67 F.3d 308
NOTICE: Ninth Circuit Rule 36-3 provides that dispositions other than opinions or orders designated for publication are not precedential and should not be cited except when relevant under the doctrines of law of the case, res judicata, or collateral estoppel.
Sandra Maria SALAZAR; Rene Javier Prado-Salazar, Petitioner,
v.
IMMIGRATION AND NATURALIZATION SERVICE, Respondent.
No. 95-70170.
United States Court of Appeals, Ninth Circuit.
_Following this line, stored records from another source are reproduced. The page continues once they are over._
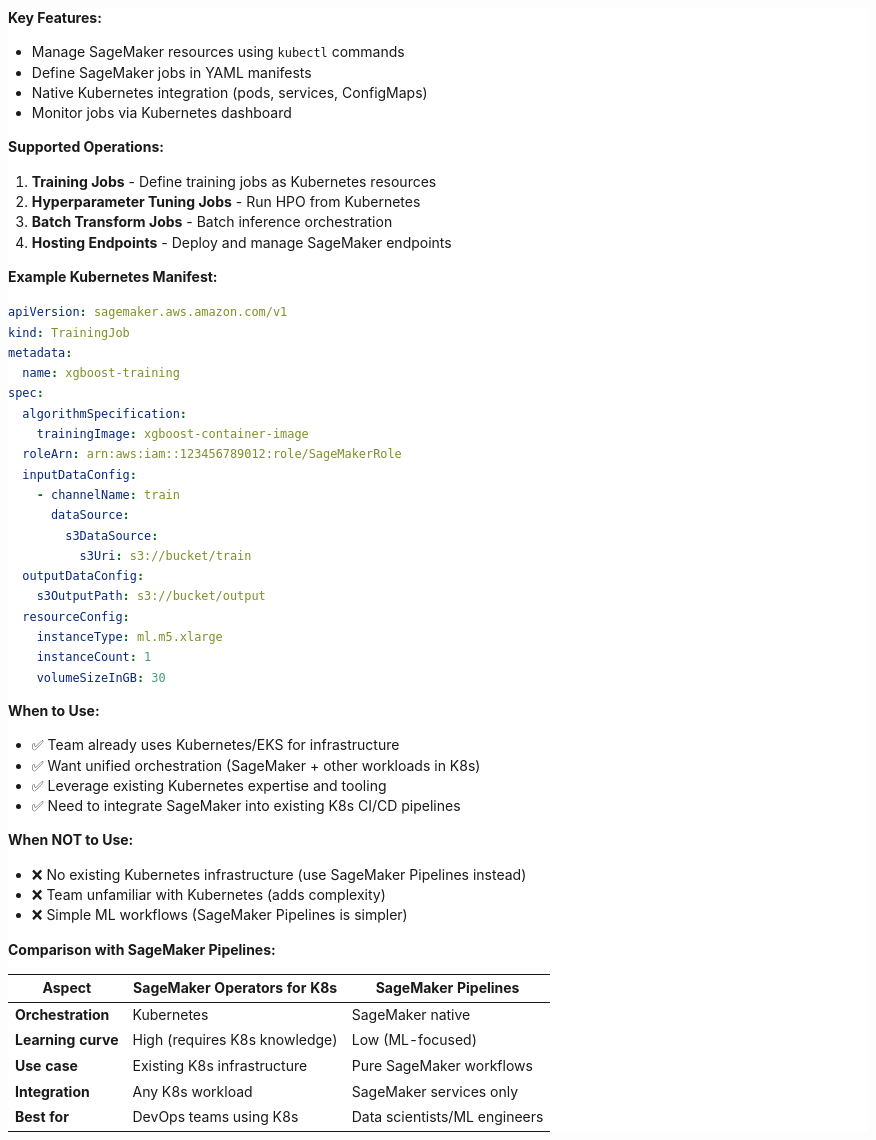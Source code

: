 **Key Features:**
- Manage SageMaker resources using `kubectl` commands
- Define SageMaker jobs in YAML manifests
- Native Kubernetes integration (pods, services, ConfigMaps)
- Monitor jobs via Kubernetes dashboard

**Supported Operations:**
1. **Training Jobs** - Define training jobs as Kubernetes resources
2. **Hyperparameter Tuning Jobs** - Run HPO from Kubernetes
3. **Batch Transform Jobs** - Batch inference orchestration
4. **Hosting Endpoints** - Deploy and manage SageMaker endpoints

**Example Kubernetes Manifest:**
```yaml
apiVersion: sagemaker.aws.amazon.com/v1
kind: TrainingJob
metadata:
  name: xgboost-training
spec:
  algorithmSpecification:
    trainingImage: xgboost-container-image
  roleArn: arn:aws:iam::123456789012:role/SageMakerRole
  inputDataConfig:
    - channelName: train
      dataSource:
        s3DataSource:
          s3Uri: s3://bucket/train
  outputDataConfig:
    s3OutputPath: s3://bucket/output
  resourceConfig:
    instanceType: ml.m5.xlarge
    instanceCount: 1
    volumeSizeInGB: 30
```

**When to Use:**
- ✅ Team already uses Kubernetes/EKS for infrastructure
- ✅ Want unified orchestration (SageMaker + other workloads in K8s)
- ✅ Leverage existing Kubernetes expertise and tooling
- ✅ Need to integrate SageMaker into existing K8s CI/CD pipelines

**When NOT to Use:**
- ❌ No existing Kubernetes infrastructure (use SageMaker Pipelines instead)
- ❌ Team unfamiliar with Kubernetes (adds complexity)
- ❌ Simple ML workflows (SageMaker Pipelines is simpler)

**Comparison with SageMaker Pipelines:**

| Aspect | SageMaker Operators for K8s | SageMaker Pipelines |
|--------|----------------------------|---------------------|
| **Orchestration** | Kubernetes | SageMaker native |
| **Learning curve** | High (requires K8s knowledge) | Low (ML-focused) |
| **Use case** | Existing K8s infrastructure | Pure SageMaker workflows |
| **Integration** | Any K8s workload | SageMaker services only |
| **Best for** | DevOps teams using K8s | Data scientists/ML engineers |
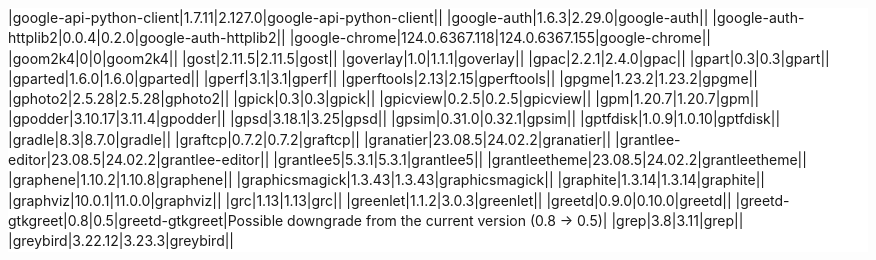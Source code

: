 |google-api-python-client|1.7.11|2.127.0|google-api-python-client||
|google-auth|1.6.3|2.29.0|google-auth||
|google-auth-httplib2|0.0.4|0.2.0|google-auth-httplib2||
|google-chrome|124.0.6367.118|124.0.6367.155|google-chrome||
|goom2k4|0|0|goom2k4||
|gost|2.11.5|2.11.5|gost||
|goverlay|1.0|1.1.1|goverlay||
|gpac|2.2.1|2.4.0|gpac||
|gpart|0.3|0.3|gpart||
|gparted|1.6.0|1.6.0|gparted||
|gperf|3.1|3.1|gperf||
|gperftools|2.13|2.15|gperftools||
|gpgme|1.23.2|1.23.2|gpgme||
|gphoto2|2.5.28|2.5.28|gphoto2||
|gpick|0.3|0.3|gpick||
|gpicview|0.2.5|0.2.5|gpicview||
|gpm|1.20.7|1.20.7|gpm||
|gpodder|3.10.17|3.11.4|gpodder||
|gpsd|3.18.1|3.25|gpsd||
|gpsim|0.31.0|0.32.1|gpsim||
|gptfdisk|1.0.9|1.0.10|gptfdisk||
|gradle|8.3|8.7.0|gradle||
|graftcp|0.7.2|0.7.2|graftcp||
|granatier|23.08.5|24.02.2|granatier||
|grantlee-editor|23.08.5|24.02.2|grantlee-editor||
|grantlee5|5.3.1|5.3.1|grantlee5||
|grantleetheme|23.08.5|24.02.2|grantleetheme||
|graphene|1.10.2|1.10.8|graphene||
|graphicsmagick|1.3.43|1.3.43|graphicsmagick||
|graphite|1.3.14|1.3.14|graphite||
|graphviz|10.0.1|11.0.0|graphviz||
|grc|1.13|1.13|grc||
|greenlet|1.1.2|3.0.3|greenlet||
|greetd|0.9.0|0.10.0|greetd||
|greetd-gtkgreet|0.8|0.5|greetd-gtkgreet|Possible downgrade from the current version (0.8 -> 0.5)|
|grep|3.8|3.11|grep||
|greybird|3.22.12|3.23.3|greybird||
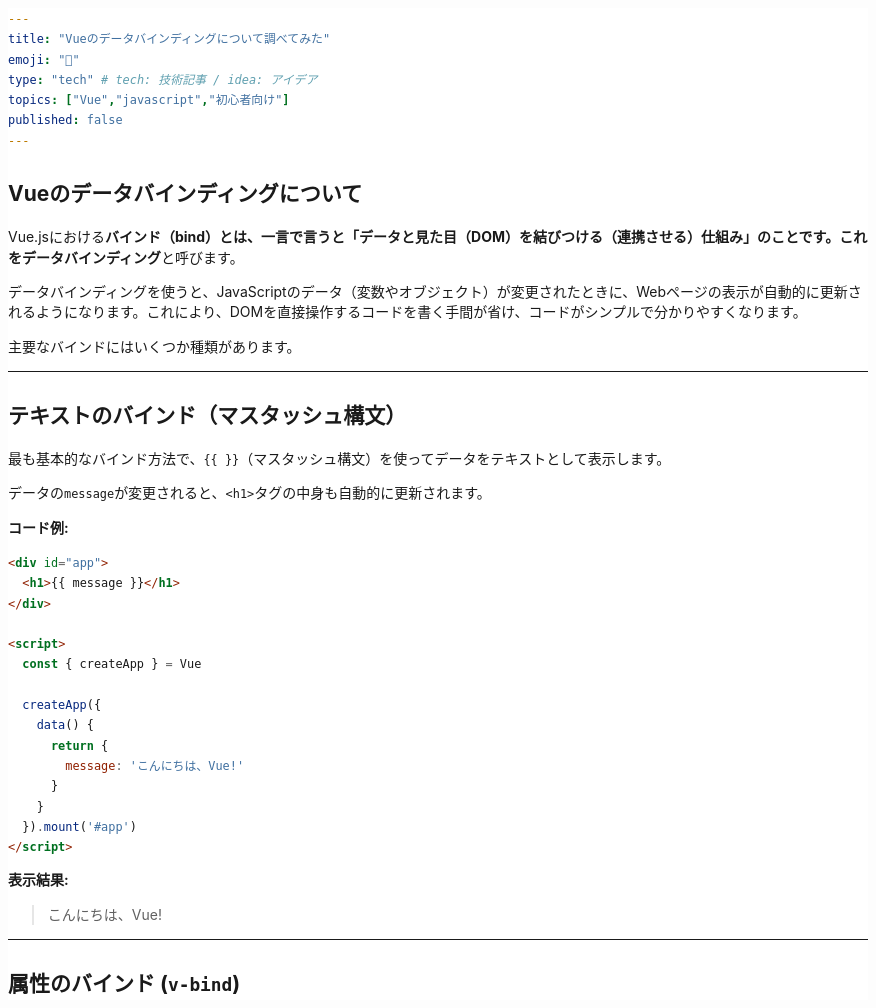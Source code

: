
 ```yaml
---
title: "Vueのデータバインディングについて調べてみた"
emoji: "🐷"
type: "tech" # tech: 技術記事 / idea: アイデア
topics: ["Vue","javascript","初心者向け"]
published: false
---
```


## Vueのデータバインディングについて

Vue.jsにおける**バインド（bind）とは、一言で言うと「データと見た目（DOM）を結びつける（連携させる）仕組み」のことです。これをデータバインディング**と呼びます。

データバインディングを使うと、JavaScriptのデータ（変数やオブジェクト）が変更されたときに、Webページの表示が自動的に更新されるようになります。これにより、DOMを直接操作するコードを書く手間が省け、コードがシンプルで分かりやすくなります。

主要なバインドにはいくつか種類があります。

-----

## テキストのバインド（マスタッシュ構文）

最も基本的なバインド方法で、`{{ }}`（マスタッシュ構文）を使ってデータをテキストとして表示します。

データの`message`が変更されると、`<h1>`タグの中身も自動的に更新されます。

**コード例:**

```html
<div id="app">
  <h1>{{ message }}</h1>
</div>

<script>
  const { createApp } = Vue

  createApp({
    data() {
      return {
        message: 'こんにちは、Vue!'
      }
    }
  }).mount('#app')
</script>
```

**表示結果:**

> こんにちは、Vue\!

-----

## 属性のバインド (`v-bind`)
Submitted Sept. 18, 1995.*
Decided Sept. 29, 1995.
Before: BROWNING, GOODWIN, and O'SCANNLAIN, Circuit Judges.
MEMORANDUM**
Sandra Maria Salazar, a native and citizen of Nicaragua, petitions for review of the Board of Immigration Appeals' ("BIA") decision affirming the order of an immigration judge ("IJ"), denying Salazar's application for asylum and withholding of deportation under sections 208(a) and 243(h) of the Immigration and Nationality Act ("INA"), 8 U.S.C. Secs. 1158(a) and 1253(h), and granting her voluntary departure.1 We have jurisdiction pursuant to 8 U.S.C. Sec. 1105a(a), and we deny the petition.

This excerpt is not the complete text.